Monday, 14 December 2015
Poster Hall (Moscone South)
Oriana Chegwidden, University of Washington Seattle Campus, Seattle, WA, United States, Mu Xiao, University of California Los Angeles, Los Angeles, CA, United States, David E Rupp, Oregon Climate Change Research Institute, Corvallis, OR, United States, Matt R Stumbaugh, University of Washington, Department of Civil and Environmental Engineering, Seattle, WA, United States, Joseph Hamman, Applied Physics Laboratory University of Washington, Seattle, WA, United States, Ming Pan, Princeton University, Princeton, NJ, United States and Bart Nijssen, University of Washington, Seattle, WA, United States
Abstract:
Hydrologic models are often calibrated to streamflow observations at discrete points along a river network. Even if the area contributing to each flow location is discretized into multiple model elements, the calibration parameters are typically adjusted uniformly, either by setting them to the same value or transforming them in the same way (for example, multiply each parameter value by a given factor). Such a procedure typically results in sharp gradients in calibrated parameters between neighboring subbasins and disregards parameter heterogeneity at the subbasin scale. Here we apply a streamflow disaggregation procedure to develop daily, spatially-distributed runoff fields at the same resolution as the model application. We then use these fields to calibrate selected model parameters for each model grid cell independently.

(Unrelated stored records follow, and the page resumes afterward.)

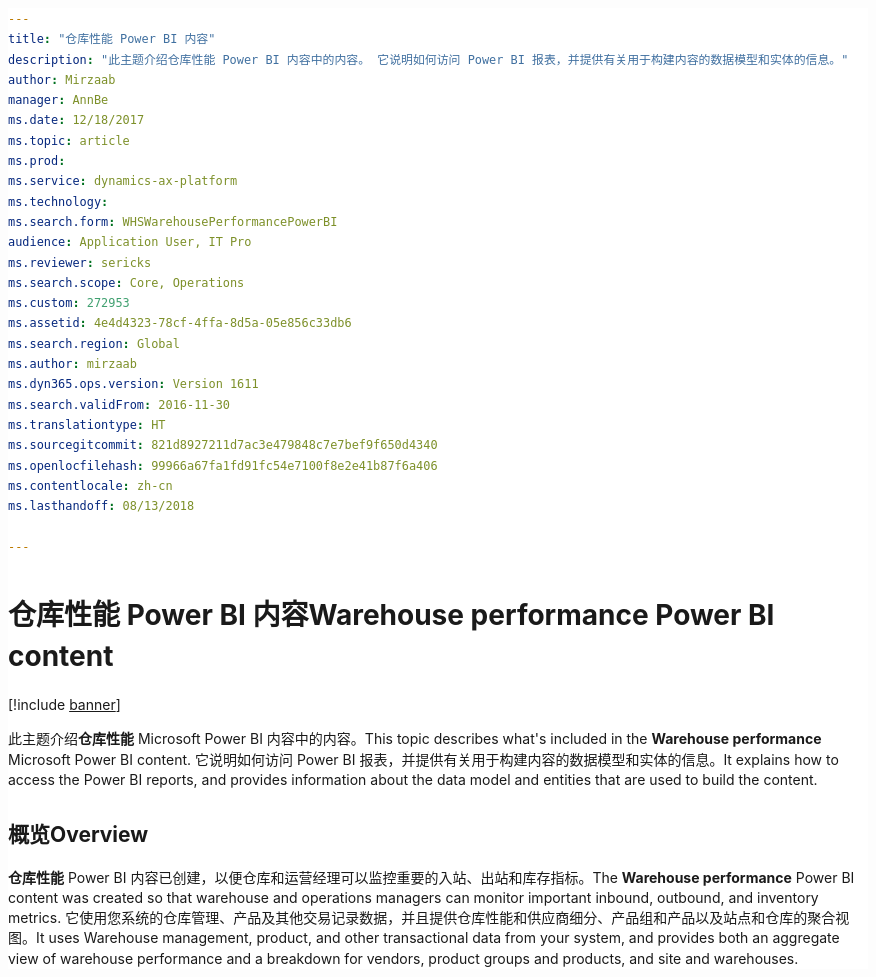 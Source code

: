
 ```yaml
---
title: "仓库性能 Power BI 内容"
description: "此主题介绍仓库性能 Power BI 内容中的内容。 它说明如何访问 Power BI 报表，并提供有关用于构建内容的数据模型和实体的信息。"
author: Mirzaab
manager: AnnBe
ms.date: 12/18/2017
ms.topic: article
ms.prod: 
ms.service: dynamics-ax-platform
ms.technology: 
ms.search.form: WHSWarehousePerformancePowerBI
audience: Application User, IT Pro
ms.reviewer: sericks
ms.search.scope: Core, Operations
ms.custom: 272953
ms.assetid: 4e4d4323-78cf-4ffa-8d5a-05e856c33db6
ms.search.region: Global
ms.author: mirzaab
ms.dyn365.ops.version: Version 1611
ms.search.validFrom: 2016-11-30
ms.translationtype: HT
ms.sourcegitcommit: 821d8927211d7ac3e479848c7e7bef9f650d4340
ms.openlocfilehash: 99966a67fa1fd91fc54e7100f8e2e41b87f6a406
ms.contentlocale: zh-cn
ms.lasthandoff: 08/13/2018

---
```


# <a name="warehouse-performance-power-bi-content"></a><span data-ttu-id="ff04c-104">仓库性能 Power BI 内容</span><span class="sxs-lookup"><span data-stu-id="ff04c-104">Warehouse performance Power BI content</span></span>

[!include [banner](../includes/banner.md)]

<span data-ttu-id="ff04c-105">此主题介绍**仓库性能** Microsoft Power BI 内容中的内容。</span><span class="sxs-lookup"><span data-stu-id="ff04c-105">This topic describes what's included in the **Warehouse performance** Microsoft Power BI content.</span></span> <span data-ttu-id="ff04c-106">它说明如何访问 Power BI 报表，并提供有关用于构建内容的数据模型和实体的信息。</span><span class="sxs-lookup"><span data-stu-id="ff04c-106">It explains how to access the Power BI reports, and provides information about the data model and entities that are used to build the content.</span></span>

## <a name="overview"></a><span data-ttu-id="ff04c-107">概览</span><span class="sxs-lookup"><span data-stu-id="ff04c-107">Overview</span></span>

<span data-ttu-id="ff04c-108">**仓库性能** Power BI 内容已创建，以便仓库和运营经理可以监控重要的入站、出站和库存指标。</span><span class="sxs-lookup"><span data-stu-id="ff04c-108">The **Warehouse performance** Power BI content was created so that warehouse and operations managers can monitor important inbound, outbound, and inventory metrics.</span></span> <span data-ttu-id="ff04c-109">它使用您系统的仓库管理、产品及其他交易记录数据，并且提供仓库性能和供应商细分、产品组和产品以及站点和仓库的聚合视图。</span><span class="sxs-lookup"><span data-stu-id="ff04c-109">It uses Warehouse management, product, and other transactional data from your system, and provides both an aggregate view of warehouse performance and a breakdown for vendors, product groups and products, and site and warehouses.</span></span>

We have implemented two hydrologic models (the Variable Infiltration Capacity model and the Precipitation Runoff Modeling System) across the Columbia River Basin plus the coastal drainages in Oregon and Washington at a subdaily timestep and a spatial resolution of 1/16 degree or ~6km, resulting in 23,929 individual model grid cells. All model grid cells are calibrated independently to the distributed runoff fields using the shuffled complex evolution method and the Kling-Gupta Efficiency (KGE) as the objective function. The KGE was calculated on a weekly time step to minimize the effects of timing errors in the disaggregated runoff fields. We will present calibrated parameter fields and then discuss their structure (or lack thereof), which can provide important insight into parameter identifiability and uncertainty.